The problem begins with not separating the maximum sub array from the current sum. Why? If sum = 0 is ran then the sum would just be reset. There would be no "saving" of the correct answer before it was reset.

-2, 1, -3, 4, -1, 2, 1, -5, 4

In this array. -2 is correctly skipped. When value = -3, sum = 1. So, sum = 0 and moves onto the next iteration. This continues until value = 2 where sum = 2 and for value = 1, sum = 3. It sees -5, resets and since there are no more values 4 becomes the max. Which resulted in this implementation.

    pub fn max_sub_array(nums: Vec<i32>) -> i32 {
        let mut max_sum = 0;
        let mut cur_sum = 0;
        for value in nums {
            if value < 0 {
                cur_sum = 0;
                continue;
            }

            cur_sum += value;
            max_sum += std::cmp::max(max_sum, cur_sum);
        }

        max_sum
    }

The issue with this is line.

max_sum += std::cmp::max(max_sum, cur_sum);

Given that it is additive, max_sum can only get bigger and bigger. It shouldn't be max_sum += but rather max_sum =. But this has the same resetting problem and ultimately max_sum = 4. Which lead to this implementation.

    pub fn max_sub_array(nums: Vec<i32>) -> i32 {
        let mut max_sum = 0;
        let mut cur_sum = 0;
        for value in nums {
            if value < 0 {
                cur_sum = 0;
                continue;
            }

            cur_sum += value;
            max_sum = std::cmp::max(max_sum, cur_sum);
        }

        max_sum
    }

There are still problems. With the continue value accumulation occurs again where max_sum is again 4. Removing it doesn't solve all it either.

    pub fn max_sub_array(nums: Vec<i32>) -> i32 {
        let mut max_sum = 0;
        let mut cur_sum = 0;
        for value in nums {
            if value < 0 {
                cur_sum = 0;
            }

            cur_sum += value;
            max_sum = std::cmp::max(max_sum, cur_sum);
        }

        max_sum
    }

These are the iterations:

max_sum: 0. cur_sum: -2
max_sum: 0. cur_sum: -1
max_sum: 0. cur_sum: -3
max_sum: 1. cur_sum: 1
max_sum: 1. cur_sum: -1
max_sum: 1. cur_sum: 1
max_sum: 2. cur_sum: 2
max_sum: 2. cur_sum: -5
max_sum: 2. cur_sum: -1

I'm not sure why this happens. I spent so long but couldn't understand why max_sum is never 4.
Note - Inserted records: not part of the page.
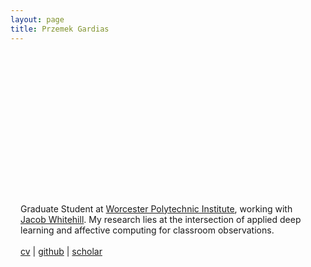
 ```yaml
---
layout: page
title: Przemek Gardias
---
```


<div class="fp" markdown=0>
	<div class="circletag" style="height: 12rem; width: 12rem; border-radius: 50% 50% 50% 50%; margin: 2rem; flex: 0 0 12rem;""
		<img src="{{site.url}}/assets/profile.jpg" alt="Profile">
	</div>
	<p style="margin: 1rem; flex: 1 1 40%">
		Graduate Student at <a href="https://web.cs.wpi.edu/">Worcester Polytechnic Institute</a>, working with <a href="https://users.wpi.edu/~jrwhitehill/">Jacob Whitehill</a>. My research lies at the intersection of applied deep learning and affective computing for classroom observations.
		<br>
		<br>
		<a href="{{ site.baseurl }}/pdf/cv.pdf">cv</a> | <a href="https://github.com/pgardias">github</a> | <a href="https://scholar.google.com/citations?user=LpoiVbkAAAAJ">scholar</a>
	</p>
</div>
The finaly problem is with value < 0 it should be cur_sum < 0. By making the change things worked out. Because if cur_sum is negative it doesn't contribute to the maximum sum. By reseting cur_sum to 0 it also starts the new sub array.

A final change is max_sum = nums[0]. Given that negative values exist at at the call to max it would always choose 0. In the case of a fully negative array the smallest negative number is always less than 0. Therefore the output is 0 and wrong.